Required work
Select from the data all lines with the word "previo".

Information supplied section start

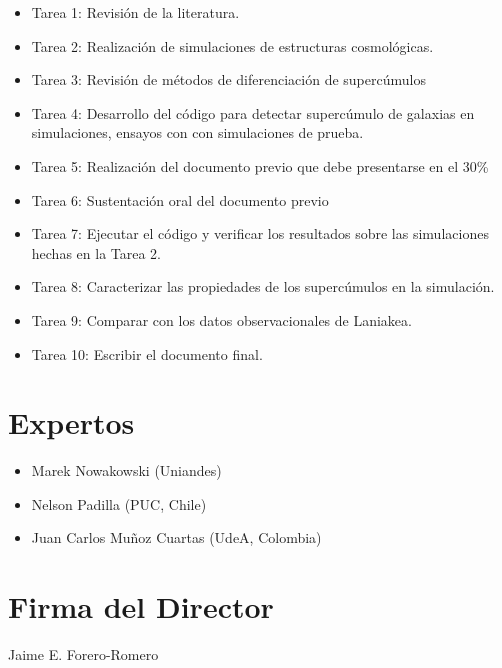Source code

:\documentclass[12pt]{article}
\begin{document}
\begin{itemize}
	\item Tarea 1: Revisi\'{o}n de la literatura. 
	\item Tarea 2: Realizaci\'on de simulaciones de estructuras
          cosmol\'{o}gicas. 
	\item Tarea 3: Revisi\'{o}n de m\'{e}todos de
          diferenciaci\'{o}n de superc\'{u}mulos 
	\item Tarea 4: Desarrollo del c\'{o}digo para detectar 
          superc\'{u}mulo de galaxias en simulaciones, ensayos con 
          con simulaciones de prueba.
    \item Tarea 5: Realizaci\'{o}n del documento previo que debe presentarse en el 30\%
    \item Tarea 6: Sustentaci\'{o}n oral del documento previo
	\item Tarea 7: Ejecutar el c\'{o}digo y verificar los
          resultados sobre las simulaciones hechas en la Tarea 2.
	\item Tarea 8: Caracterizar las propiedades de los
          superc\'umulos en la simulaci\'on.
	\item Tarea 9: Comparar con los datos observacionales de
          Laniakea. 
	\item Tarea 10: Escribir el documento final.
\end{itemize}

\section{Expertos}

\begin{itemize}
	\item Marek Nowakowski (Uniandes)
	\item Nelson Padilla (PUC, Chile)
	\item Juan Carlos Mu\~noz Cuartas (UdeA, Colombia)
\end{itemize}


\renewcommand\refname{Referencias}


\section*{Firma del Director}
\vspace{2.5cm}

Jaime E. Forero-Romero
\end{document}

Information supplied section end

Exercise output
    \item Tarea 5: Realizaci\'{o}n del documento previo que debe presentarse en el 30\%
    \item Tarea 6: Sustentaci\'{o}n oral del documento previo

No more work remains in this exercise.